Debate Can Change Academia’s Model

I always wanted to learn debate, but today at work, emotions ran high over an argument regarding a product launch.  I felt terrible because I caused suffering for the other person, which is the last thing I want to do with anyone.  I care about my employer and his family and even have an uncanny karmic bond with all of them, which I won’t disclose in this article.  So, I felt sorrow that I caused suffering.

Debate skills and etiquette are essential for mastering leadership roles in any company.  So, I decided to learn debate to address my inability to advance my arguments without emotion.  That way, I can zero in on the points of agreement and disputation without getting emotionally wired.  After all, emotions are merely our body’s drive to survive, our self-preservation, and not our true essence, which I believe is unconditional love.  It’s a theory I take from author Paul Friedman.

So, I looked at Udemy and found a course on debating, and I bought two books on professional debate, which I just started reading.  I also looked into prestigious debate clubs in Canada to find an online course.  However, debate clubs cater to high-school students and some to universities.  The U of C debate team is world-class, so I contacted the university debate club to see if I could join but received no reply.

I aim to learn debate to analyze and debate philosophers’ views on academia.  I want to find points of agreement and disagreement related to the model of academia I hope to advance, which proposes the end of academic theories that pit an oppressor against a victim.  Billionaires’ biases, or their money, have the ability to advance who gets persecuted in the oppressor/victim dichotomy, and this model needs to be discontinued, in my view.  It must be replaced with university policies that promote everyone’s interest—advocating for love for all.  Isn’t that a better value to pursue than demonizing a group or an individual?

So, I started reading a book on debate, which proved that the art of debate is entirely new to me.  In other words, the learning curve is super high.  But I believe I’m meant to learn how to debate since I’ve always wanted to learn how.  That goes for all our desires that we’ve toyed with but never realized–if they’re healthy, it’s our duty to manifest them!

Debate is one of those passions I’ve never addressed—until now.  So, here are some essential insights I’ve gleaned from resources so far about the craft of debate:

  • Research a topic for debate, blocking out sections that provide strong arguments that we agree or disagree with.
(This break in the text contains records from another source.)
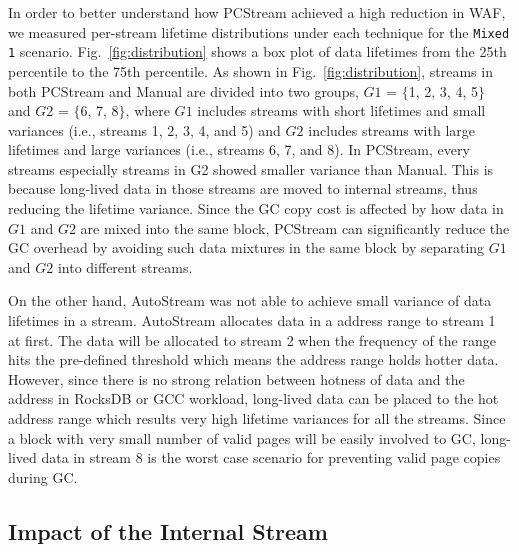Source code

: In order to better understand how \textsf{\small PCStream} achieved a high reduction in WAF, 
we measured per-stream lifetime distributions under each 
technique for the \texttt{Mixed 1} scenario.
Fig.~\ref{fig:distribution} shows a box plot of data lifetimes from the 
25th percentile to the 75th percentile.
As shown in Fig.~\ref{fig:distribution}, 
streams in both \textsf{\small PCStream} and Manual are divided into two groups, 
$G1$ = $\{$1, 2, 3, 4, 5$\}$ and $G2$ = $\{$6, 7, 8$\}$, 
where $G1$ includes streams with short lifetimes and small variances 
(i.e., streams 1, 2, 3, 4, and 5) 
and $G2$ includes streams with large lifetimes and large variances (i.e., streams 6, 7, and 8).  
In PCStream, every streams especially streams in G2 showed smaller variance than 
Manual.
This is because long-lived data in those streams are moved to internal streams, thus 
reducing the lifetime variance.
Since the GC copy cost is affected by how data in $G1$ and $G2$ are mixed into the same block, 
\textsf{\small PCStream} can significantly reduce the GC overhead 
by avoiding such data mixtures in the same block by separating $G1$ and $G2$ into different streams. 

On the other hand, AutoStream was not able to achieve small variance of data lifetimes in a stream.
AutoStream allocates data in a address range to stream 1 at first.
The data will be allocated to stream 2 when the frequency of the range hits the 
pre-defined threshold which means the address range holds hotter data.
However, since there is no strong relation between hotness of data and the address in RocksDB
or GCC workload, 
long-lived data can be placed to the hot address range which results 
very high lifetime variances for all the streams.
Since a block with very small number of valid pages will be easily involved to GC,
long-lived data in stream 8 is the worst case scenario 
for preventing valid page copies during GC.

\subsection{Impact of the Internal Stream}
We need to find a response to these blocks later.
  • Summarize the block with one sentence.
  • Find the most vital sentence in that block and reword it in our own words.
  • Find and address weaknesses in our rebuttals.
  • Study philosophers, as they can contribute to the strength of any debate.
  • Study the philosophers as if we’re researching their views—blocking the points we agree and disagree with to later confirm or dispute.

As a result of this insight, I will set up a YouTube channel where I compile philosophers who discuss academia’s quotes.  Then, I plan on finding argumentation and support for my model of unconditional love in academia, which I plan to turn into a book.

Why not? If we have an idea for systemic change that leads to more beneficial outcomes for everyone, then perhaps studying debate is a first step.  And if we care about our employers and colleagues, debate and its etiquette are vital skills to learn.